* **Task instructions**: Give back the records that follow exactly, images excluded.

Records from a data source
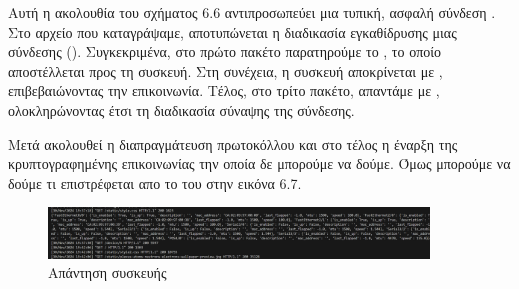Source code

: \FloatBarrier

Αυτή η ακολουθία του σχήματος 6.6 αντιπροσωπεύει μια τυπική, ασφαλή σύνδεση . Στο αρχείο  που καταγράψαμε, αποτυπώνεται η διαδικασία εγκαθίδρυσης μιας σύνδεσης  (). Συγκεκριμένα, στο πρώτο πακέτο παρατηρούμε το , το οποίο αποστέλλεται   προς τη συσκευή. Στη συνέχεια, η συσκευή αποκρίνεται με , επιβεβαιώνοντας την επικοινωνία. Τέλος, στο τρίτο πακέτο, απαντάμε με , ολοκληρώνοντας έτσι τη διαδικασία σύναψης της σύνδεσης.

Μετά ακολουθεί η διαπραγμάτευση πρωτοκόλλου  και στο τέλος η έναρξη της κρυπτογραφημένης επικοινωνίας την οποία δε μπορούμε να δούμε. Όμως μπορούμε να δούμε τι επιστρέφεται 
απο το  του  στην  εικόνα 6.7.

\FloatBarrier
\begin{figure}[htb]
	\centering
	\includegraphics[width=0.9\textwidth]{graphics/rest.png}
	\caption{Απάντηση συσκευής}
\end{figure}

\FloatBarrier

* **Exercise response**:
Source code

: \FloatBarrier

Αυτή η ακολουθία του σχήματος 6.6 αντιπροσωπεύει μια τυπική, ασφαλή σύνδεση . Στο αρχείο  που καταγράψαμε, αποτυπώνεται η διαδικασία εγκαθίδρυσης μιας σύνδεσης  (). Συγκεκριμένα, στο πρώτο πακέτο παρατηρούμε το , το οποίο αποστέλλεται   προς τη συσκευή. Στη συνέχεια, η συσκευή αποκρίνεται με , επιβεβαιώνοντας την επικοινωνία. Τέλος, στο τρίτο πακέτο, απαντάμε με , ολοκληρώνοντας έτσι τη διαδικασία σύναψης της σύνδεσης.

Μετά ακολουθεί η διαπραγμάτευση πρωτοκόλλου  και στο τέλος η έναρξη της κρυπτογραφημένης επικοινωνίας την οποία δε μπορούμε να δούμε. Όμως μπορούμε να δούμε τι επιστρέφεται 
απο το  του  στην  εικόνα 6.7.

\FloatBarrier
\begin{figure}[htb]
	\centering
	\includegraphics[width=0.9\textwidth]{graphics/rest.png}
	\caption{Απάντηση συσκευής}
\end{figure}

\FloatBarrier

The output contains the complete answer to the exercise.